When I walk into an exam room, you will see my eyes lit up, my eyes bright, a happy lilt to my voice. You will sense the love I feel for your child, even if we are meeting for the first time. From the moment I see your child’s name on my schedule, you become a part of my flock, and I will care for your family with all the skills a seasoned physician brings.

After many years in practice, I can tell you why we choose this field when so many other routes would lead to better financial incentives, more respect, higher (supposed) glory. You see, it’s not about runny noses or ear infections. It’s about love. It’s about gaining trust in an instant, yours and your child’s, so that I can quickly and effectively push beneath the surface to the heart of the matter. It’s about nuance—the quirk of an eyebrow, the subtle shifting in your seat, a glance exchanged. It’s about intuition and hard-earned confidence. Even as I tickle tiny toes and blow raspberries on pudgy bellies, I am watching for these subtleties. I am keeping vigil for the proverbial wolf at the door of your happy home, anticipating pitfalls and sniffing out disease before you even know they are there. I am listening for your love stories, the heart of a pediatrician’s practice.

I will fall for your children and, because I am privileged to do so, I will fight for you. I will be your voice. I will exhaust myself in your honor.
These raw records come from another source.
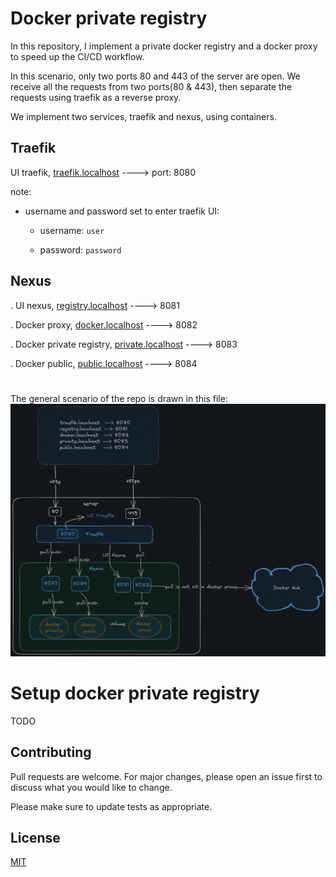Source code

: # Docker private registry

In this repository, I implement a private docker registry and a docker proxy to speed up the CI/CD workflow.

In this scenario, only two ports 80 and 443 of the server are open.
We receive all the requests from two ports(80 & 443), then separate the requests using traefik as a reverse proxy.

We implement two services, traefik and nexus, using containers.

## Traefik

UI traefik, [traefik.localhost](https://traefik.localhost/) ----> port: 8080

note:

* username and password set to enter traefik UI:

    - username: `user`

    - password: `password`

## Nexus
. UI nexus, [registry.localhost](https://registry.localhost/)              ----> 8081

. Docker proxy, [docker.localhost](https://docker.localhost/)              ----> 8082

. Docker private registry, [private.localhost](https://private.localhost/) ----> 8083

. Docker public, [public.localhost](https://public.localhost/)             ----> 8084
#

The general scenario of the repo is drawn in this file: ![general structure](./images/Untitled-2023-06-05-1238.png)

# Setup docker private registry

TODO

## Contributing

Pull requests are welcome. For major changes, please open an issue first
to discuss what you would like to change.

Please make sure to update tests as appropriate.

## License

[MIT](https://choosealicense.com/licenses/mit/)
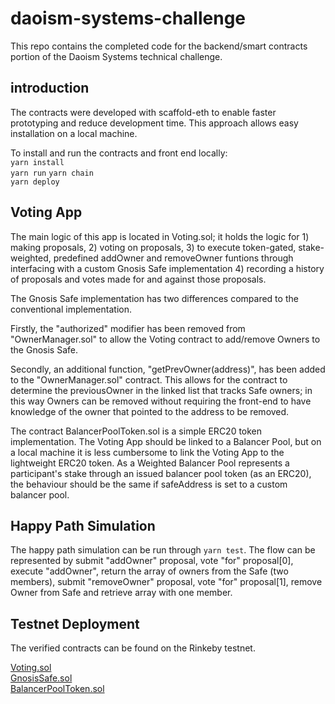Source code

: 
# daoism-systems-challenge

This repo contains the completed code for the backend/smart contracts portion of the Daoism Systems technical challenge.

## introduction  

The contracts were developed with scaffold-eth to enable faster prototyping and reduce development time. This approach allows easy installation on a local machine. 

To install and run the contracts and front end locally:  
`yarn install`  
`yarn run`
`yarn chain`  
`yarn deploy`  

## Voting App  

The main logic of this app is located in Voting.sol; it holds the logic for 1) making proposals, 2) voting on proposals, 3) to execute token-gated, stake-weighted, predefined addOwner and removeOwner funtions through interfacing with a custom Gnosis Safe implementation 4) recording a history of proposals and votes made for and against those proposals.  

The Gnosis Safe implementation has two differences compared to the conventional implementation.  

Firstly, the "authorized" modifier has been removed from "OwnerManager.sol" to allow the Voting contract to add/remove Owners to the Gnosis Safe.  

Secondly, an additional function, "getPrevOwner(address)", has been added to the "OwnerManager.sol" contract. This allows for the contract to determine the previousOwner in the linked list that tracks Safe owners; in this way Owners can be removed without requiring the front-end to have knowledge of the owner that pointed to the address to be removed.  

The contract BalancerPoolToken.sol is a simple ERC20 token implementation. The Voting App should be linked to a Balancer Pool, but on a local machine it is less cumbersome to link the Voting App to the lightweight ERC20 token. As a Weighted Balancer Pool represents a participant's stake through an issued balancer pool token (as an ERC20), the behaviour should be the same if safeAddress is set to a custom balancer pool. 

## Happy Path Simulation  

The happy path simulation can be run through `yarn test`. The flow can be represented by submit "addOwner" proposal, vote "for" proposal[0], execute "addOwner", return the array of owners from the Safe (two members), submit "removeOwner" proposal, vote "for" proposal[1], remove Owner from Safe and retrieve array with one member.  

## Testnet Deployment  

The verified contracts can be found on the Rinkeby testnet.  

[Voting.sol]()  
[GnosisSafe.sol]()  
[BalancerPoolToken.sol]()  

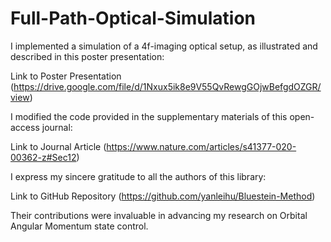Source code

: # Full-Path-Optical-Simulation
I implemented a simulation of a 4f-imaging optical setup, as illustrated and described in this poster presentation:

Link to Poster Presentation
(https://drive.google.com/file/d/1Nxux5ik8e9V55QvRewgGOjwBefgdOZGR/view)

I modified the code provided in the supplementary materials of this open-access journal:

Link to Journal Article
(https://www.nature.com/articles/s41377-020-00362-z#Sec12)

I express my sincere gratitude to all the authors of this library:

Link to GitHub Repository
(https://github.com/yanleihu/Bluestein-Method)

Their contributions were invaluable in advancing my research on Orbital Angular Momentum state control.
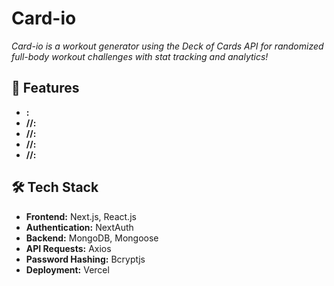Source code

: # Card-io

_Card-io is a workout generator using the Deck of Cards API for randomized full-body workout challenges with stat tracking and analytics!_

## 🎯 Features

- **:**
- **//:**
- **//:**
- **//:**
- **//:**

## 🛠️ Tech Stack

- **Frontend:** Next.js, React.js
- **Authentication:** NextAuth
- **Backend:** MongoDB, Mongoose
- **API Requests:** Axios
- **Password Hashing:** Bcryptjs
- **Deployment:** Vercel
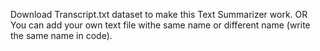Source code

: Download Transcript.txt dataset to make this Text Summarizer work.
OR
You can add your own text file withe same name or different name (write the same name in code).
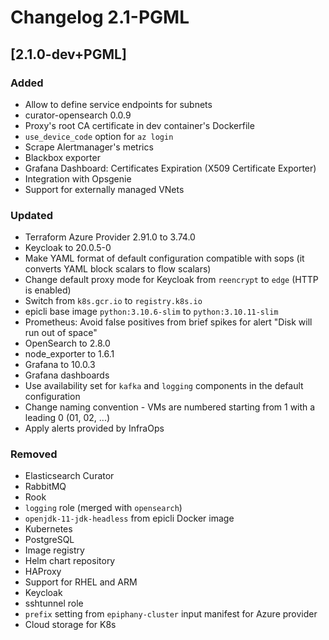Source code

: <!-- markdownlint-disable-file no-duplicate-header -->
# Changelog 2.1-PGML

## [2.1.0-dev+PGML]

### Added

- Allow to define service endpoints for subnets
- curator-opensearch 0.0.9
- Proxy's root CA certificate in dev container's Dockerfile
- `use_device_code` option for `az login`
- Scrape Alertmanager's metrics
- Blackbox exporter
- Grafana Dashboard: Certificates Expiration (X509 Certificate Exporter)
- Integration with Opsgenie
- Support for externally managed VNets

### Updated

- Terraform Azure Provider 2.91.0 to 3.74.0
- Keycloak to 20.0.5-0
- Make YAML format of default configuration compatible with sops (it converts YAML block scalars to flow scalars)
- Change default proxy mode for Keycloak from `reencrypt` to `edge` (HTTP is enabled)
- Switch from `k8s.gcr.io` to `registry.k8s.io`
- epicli base image `python:3.10.6-slim` to `python:3.10.11-slim`
- Prometheus: Avoid false positives from brief spikes for alert "Disk will run out of space"
- OpenSearch to 2.8.0
- node_exporter to 1.6.1
- Grafana to 10.0.3
- Grafana dashboards
- Use availability set for `kafka` and `logging` components in the default configuration
- Change naming convention - VMs are numbered starting from 1 with a leading 0 (01, 02, ...)
- Apply alerts provided by InfraOps

### Removed

- Elasticsearch Curator
- RabbitMQ
- Rook
- `logging` role (merged with `opensearch`)
- `openjdk-11-jdk-headless` from epicli Docker image
- Kubernetes
- PostgreSQL
- Image registry
- Helm chart repository
- HAProxy
- Support for RHEL and ARM
- Keycloak
- sshtunnel role
- `prefix` setting from `epiphany-cluster` input manifest for Azure provider
- Cloud storage for K8s
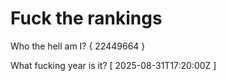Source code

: # Fuck the rankings

Who the hell am I?
{ 22449664 }

What fucking year is it?
[ 2025-08-31T17:20:00Z ]
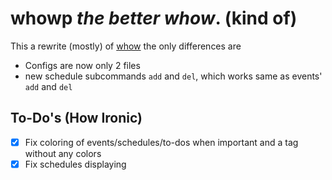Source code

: # whowp *the better whow*. (kind of)

This a rewrite (mostly) of
[whow](https://github.com/daringcuteseal/whow)
the only differences are

* Configs are now only 2 files
* new schedule subcommands `add` and `del`,
	which works same as events' `add` and `del`

## To-Do's (How Ironic)
- [X] Fix coloring of events/schedules/to-dos when important and a tag
	without any colors  
- [X] Fix schedules displaying  
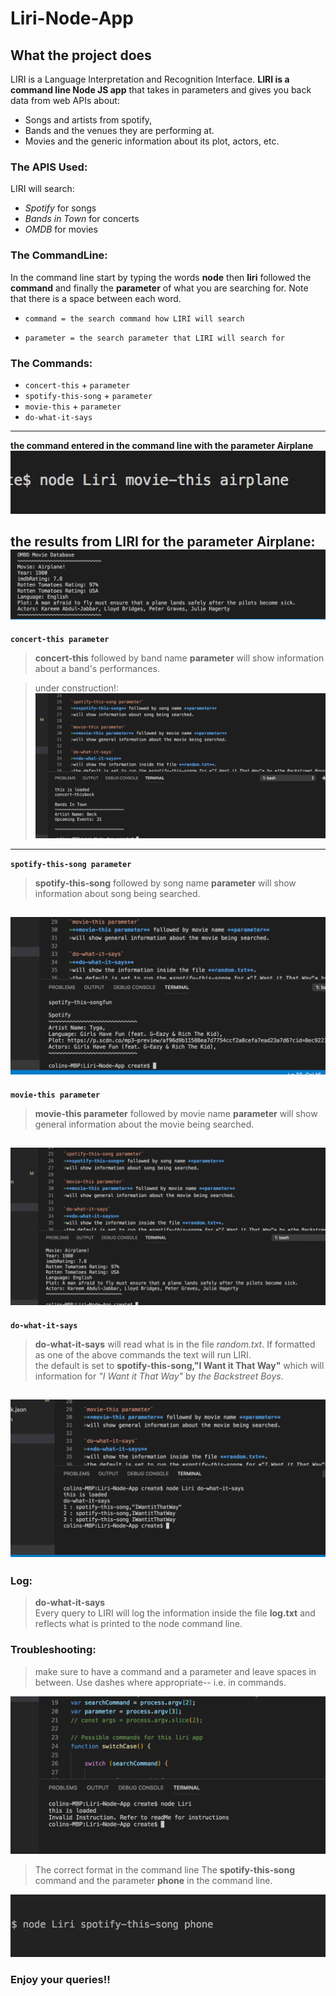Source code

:# Liri-Node-App #
## What the project does ##

LIRI is a Language Interpretation and Recognition Interface. **LIRI is a command line Node JS app** that takes in parameters and gives you back data from web APIs about:
- Songs and artists from spotify,
- Bands and the venues they are performing at.
-  Movies and the generic information about its plot, actors, etc. 

### The APIS Used: ###
LIRI will search: 
- *Spotify* for songs 
- *Bands in Town* for concerts
- *OMDB* for movies

### The CommandLine: ###
In the command line start by typing the words **node** then **liri** followed the **command** and finally the **parameter** of what you are searching for. Note that there is a space between each word.
- `command = the search command how LIRI will search`

- `parameter = the search parameter that LIRI will search for`

### The Commands: ###

- `concert-this` + `parameter`
- `spotify-this-song` + `parameter`
- `movie-this` + `parameter`
- `do-what-it-says`

---

**the command entered in the command line with the parameter Airplane**
![movie-this aiplane](/assets/Screen-Shot-7.png "movie-this airplane")


**the results from LIRI for the parameter Airplane:**
![the results for airplane](/assets/Screen-Shot-6.png "the results for airplane")
---
**`concert-this parameter`**

>**concert-this** followed by band name **parameter** 
>will show information about a band's performances.

>under construction!:
![concert-this command](/assets/Screen-Shot-2.png "command line concert-this and result")
---
**`spotify-this-song parameter`**

>**spotify-this-song** followed by song name **parameter** 
>will show information about song being searched.

![spotify-this-song command](/assets/Screen-Shot-3.png "command line spotify-this-song and result")
---
**`movie-this parameter`**

>**movie-this parameter** followed by movie name **parameter** 
>will show general information about the movie being searched.

![movie-this command](/assets/Screen-Shot-4.png "command line movie-this and result")
---
**`do-what-it-says`**

>**do-what-it-says** will read what is in the file *random.txt*. If formatted as one of the above commands the text will run LIRI.  
>the default is set to **spotify-this-song,"I Want it That Way"** which will information for *"I Want it That Way"* by *the Backstreet Boys*.

![do-what-it-says command](/assets/Screen-Shot-5.png "command do-what-it-says and result")
---
### Log: ###
>**do-what-it-says**  
>Every query to LIRI will log the information inside the file **log.txt** and reflects what is printed to the node command line.

### Troubleshooting: ###
>make sure to have a command and a parameter and leave spaces in between. Use dashes where appropriate--
i.e. in commands. 

![invalid command](/assets/Screen-Shot-1.png "invalid command, no command or parameter")

>The correct format in the command line
The **spotify-this-song** command and the parameter **phone** in the command line.

![spotify-this-song in action](/assets/Screen-Shot-8.png "[spotify-this-song in action")

### Enjoy your queries!! ###


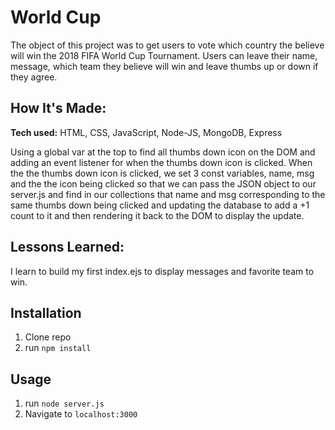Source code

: # World Cup

The object of this project was to get users to vote which country the believe will win the 2018 FIFA World Cup Tournament. Users can leave their name, message, which team they believe will win and leave thumbs up or down if they agree.

## How It's Made:

**Tech used:** HTML, CSS, JavaScript, Node-JS, MongoDB, Express

 Using a global var at the top to find all thumbs down icon on the DOM and adding an event listener for when the thumbs down icon is clicked. When the the thumbs down icon is clicked, we set 3 const variables, name, msg and the the icon being clicked so that we can pass the JSON object to our server.js and find in our collections that name and msg corresponding to the same thumbs down being clicked and updating the database to add a +1 count to it and then rendering it back to the DOM to display the update.

## Lessons Learned:

I learn to build my first index.ejs to display messages and favorite team to win.

## Installation

1. Clone repo
2. run `npm install`

## Usage

1. run `node server.js`
2. Navigate to `localhost:3000`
Pediatricians, the perpetual underdogs of the medical field, the chronically undervalued, the frightfully non-confrontational, are the grown-up versions of the peacekeepers on the school playground, the “nice kids,” the humble worker bees. We are in every underserved, underpaid, underrepresented corner of the world. We run in when most everyone else runs out. We sigh when parents quote misleading medical information at us from the internet and turn the other cheek when conspiracy theorists blast us with their anti-vaccine rhetoric. We expose ourselves to every frightening illness imaginable. We take your children into our arms, whether they are healthfully cooing or crawling with germs. We risk our own families’ health when we bring these germs home with us. We work when we are sick, when our own kids need us, when we ourselves are broken or battered. We put ourselves in harm’s way by taking a stand for a child’s safety, and we lose sleep as we pray our advocacy will be enough. We hold your hand as we give unsettling news and weep bitter private tears over our own inadequacies when we cannot fix it. We rejoice and cry right along with you. We push, and we demand, and we never, ever give up because we are the lucky ones: we have someone worth fighting for.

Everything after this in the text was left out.